The judge in the case said that whether the BBC regarded the contractor as an employee was not relevant and found that she “was an employee under the hypothetical contract”.
The BBC ultimately restricted her from providing services to other organisations in the UK without its consent; she was also contractually obliged to perform services, and the BBC was contractually obliged to pay monthly fees to her.
National Minimum Wage increases
The National Minimum Wage (Amendment) Regulations 2018 provide for the annual increase to the minimum wage and national living wage with effect from 1 April 2018 as follows:-
• 25+ – £7.83 (previously £7.50)
• 21-24 – £7.38 (previously £7.05)
• 18-20 – £5.90 (previously £5.60)
• <18 – £4.20 (previously £4.05)
Pay rises for the UK in 2018
British workers are set to receive their biggest pay rises since 2008 this year. According to a Bank of England survey, the increases are a result of the higher minimum wage, inflation and reluctance from European workers to work in Britain.
Britain’s minimum wage for those aged 25 and over is due to rise by 4.4% in April to £7.83 an hour, while pay for some younger workers will rise by over five per cent.
The survey also found that firms plan to offer average pay settlements of 3.1% – the highest since 2008, and an increase on the 2.6% last year. However, inflation is also a cause for concern, as businesses also reported cost pressures from higher mandatory pension contributions, a lack of foreign workers and difficulty recruiting and retaining staff according to Reuters.
Inflation hit its highest in over five years in late 2017, following the Brexit vote, which has impacted the cost of imports. Last week the Bank of England forecasted that annual pay growth would reach 3% by the end of 2018 – up from 2.5% in the year to November 2017.
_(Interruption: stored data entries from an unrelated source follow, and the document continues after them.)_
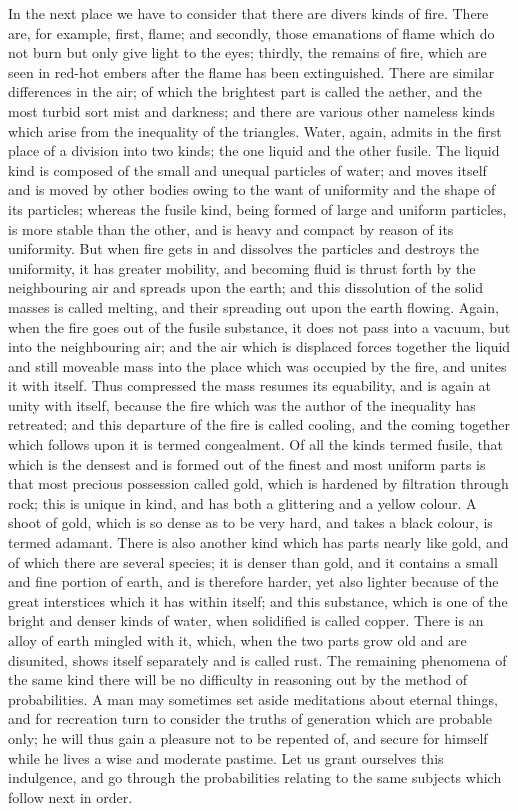 \documentclass[11pt,letter]{article}
\begin{document}
\par  In the next place we have to consider that there are divers kinds of fire. There are, for example, first, flame; and secondly, those emanations of flame which do not burn but only give light to the eyes; thirdly, the remains of fire, which are seen in red-hot embers after the flame has been extinguished. There are similar differences in the air; of which the brightest part is called the aether, and the most turbid sort mist and darkness; and there are various other nameless kinds which arise from the inequality of the triangles. Water, again, admits in the first place of a division into two kinds; the one liquid and the other fusile. The liquid kind is composed of the small and unequal particles of water; and moves itself and is moved by other bodies owing to the want of uniformity and the shape of its particles; whereas the fusile kind, being formed of large and uniform particles, is more stable than the other, and is heavy and compact by reason of its uniformity. But when fire gets in and dissolves the particles and destroys the uniformity, it has greater mobility, and becoming fluid is thrust forth by the neighbouring air and spreads upon the earth; and this dissolution of the solid masses is called melting, and their spreading out upon the earth flowing. Again, when the fire goes out of the fusile substance, it does not pass into a vacuum, but into the neighbouring air; and the air which is displaced forces together the liquid and still moveable mass into the place which was occupied by the fire, and unites it with itself. Thus compressed the mass resumes its equability, and is again at unity with itself, because the fire which was the author of the inequality has retreated; and this departure of the fire is called cooling, and the coming together which follows upon it is termed congealment. Of all the kinds termed fusile, that which is the densest and is formed out of the finest and most uniform parts is that most precious possession called gold, which is hardened by filtration through rock; this is unique in kind, and has both a glittering and a yellow colour. A shoot of gold, which is so dense as to be very hard, and takes a black colour, is termed adamant. There is also another kind which has parts nearly like gold, and of which there are several species; it is denser than gold, and it contains a small and fine portion of earth, and is therefore harder, yet also lighter because of the great interstices which it has within itself; and this substance, which is one of the bright and denser kinds of water, when solidified is called copper. There is an alloy of earth mingled with it, which, when the two parts grow old and are disunited, shows itself separately and is called rust. The remaining phenomena of the same kind there will be no difficulty in reasoning out by the method of probabilities. A man may sometimes set aside meditations about eternal things, and for recreation turn to consider the truths of generation which are probable only; he will thus gain a pleasure not to be repented of, and secure for himself while he lives a wise and moderate pastime. Let us grant ourselves this indulgence, and go through the probabilities relating to the same subjects which follow next in order.
\end{document}
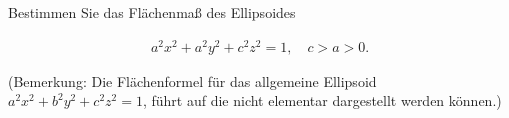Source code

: 
\begin{exercise}

Bestimmen Sie das Flächenmaß des Ellipsoides

\begin{align*}
    a^2 x^2 + a^2 y^2 + c^2 z^2 = 1,
    \quad
    c > a > 0.
\end{align*}

(Bemerkung: Die Flächenformel für das allgemeine Ellipsoid $a^2 x^2 + b^2 y^2 + c^2 z^2 = 1$, führt auf  die nicht elementar dargestellt werden können.)

\end{exercise}


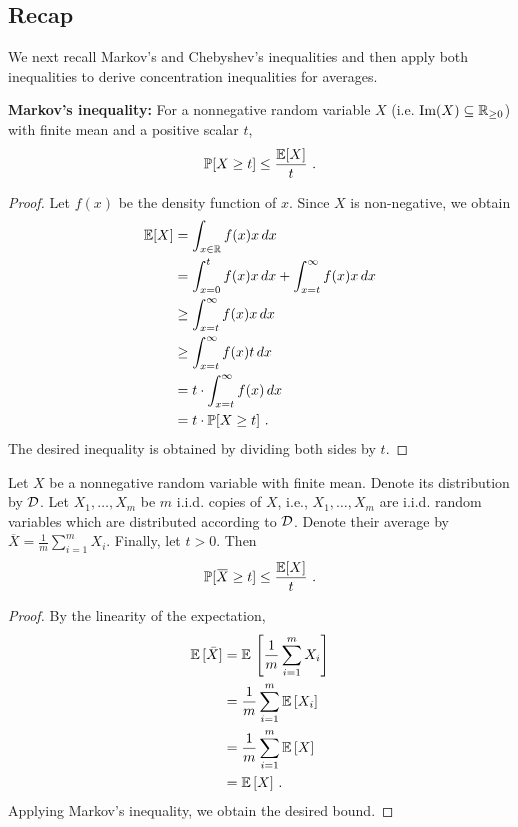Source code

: \subsection{Recap} \label{sec:recap}
We next recall Markov's and Chebyshev's inequalities and then apply both inequalities to derive concentration inequalities for averages.
\begin{theorem} \textbf{Markov's inequality:} For a nonnegative random
variable $X$ (i.e. $\text{Im}(X) \subseteq \mathbb{R}_{\ge 0}$) with finite mean and a positive scalar $t$,
\[
\operatorname*{\mathbb{P}} [X \geq t] \leq \frac{\mathbb{E}[X]}{t}~.
\]
\end{theorem}
\begin{proof}
Let $f(x)$ be the density function of $x$. Since $X$ is non-negative, we obtain
\begin{align*}
\mathbb{E}[X] &= \int_{x \in \mathbb{R}} f(x) x \,dx \\&
= \int_{x = 0} ^t f(x) x\, dx + \int_{x =t} ^\infty f(x) x \, dx \\&
\ge \int_{x =t} ^\infty f(x) x \,dx \\&
\ge \int_{x =t} ^\infty f(x) t \, dx\\&
= t \cdot \int_{x =t} ^\infty f(x) \,dx \\&
=t \cdot \operatorname*{\mathbb{P}}[X \ge t] ~.
\end{align*}
The desired inequality is obtained by dividing both sides by $t$.
\end{proof}
\begin{corollary} \label{cor:markovAve}
Let $X$ be a nonnegative random variable with finite mean. Denote its distribution by $\mathcal{D}$. Let $X_1,\ldots,X_m$ be $m$ i.i.d. copies of $X$, i.e., $X_1,\ldots,X_m$ are i.i.d. random variables which are distributed according to $\mathcal{D}$. Denote their average by $\overbar{X}=\frac{1}{m} \sum_{i=1} ^m X_i$. Finally, let $t>0$. Then
\[
\prob [\overbar{X} \geq t] \leq \frac{\mathbb{E}[X]}{t}~.
\]
\end{corollary}
\begin{proof}
By the linearity of the expectation,
\begin{align*}
\mathbb{E}\, [\bar{X}] &= \mathbb{E}\, \left[\frac{1}{m} \sum_{i=1} ^m X_i \right] \\&
= \frac{1}{m} \sum_{i=1} ^m \mathbb{E}\,[X_i] \\&
= \frac{1}{m} \sum_{i=1} ^m \mathbb{E}\,[X] \\&
= \mathbb{E}\,[X]~.
\end{align*}
Applying Markov's inequality, we obtain the desired bound.
\end{proof}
Government announces measures to prevent sexual harassment at work
The Government has called on organisations and individuals in the UK to submit evidence on sexual harassment against women at work, as it launched a full inquiry to track its extent and determine how to improve existing laws.
Experts have proposed extending time limits for sexual harassment employment tribunal claims, reinstating employer tribunal questionnaires, reducing legal costs and bolstering sanctions for non-compliance with harassment laws. The inquiry will also examine the effectiveness of current legal routes to redress for female workers who suffer sexual harassment, including improved access to tribunals and options for remedies.
In measures designed to safeguard against sexual harassment, the introduction of mandatory workplace risk assessments and line manager training to change work cultures and encourage the reporting of harassment, alongside third-party liability for employers, were all suggested.
The public can submit their views on women’s experience of sexual harassment at work and proposals for effective government action for one month until Tuesday 13 March.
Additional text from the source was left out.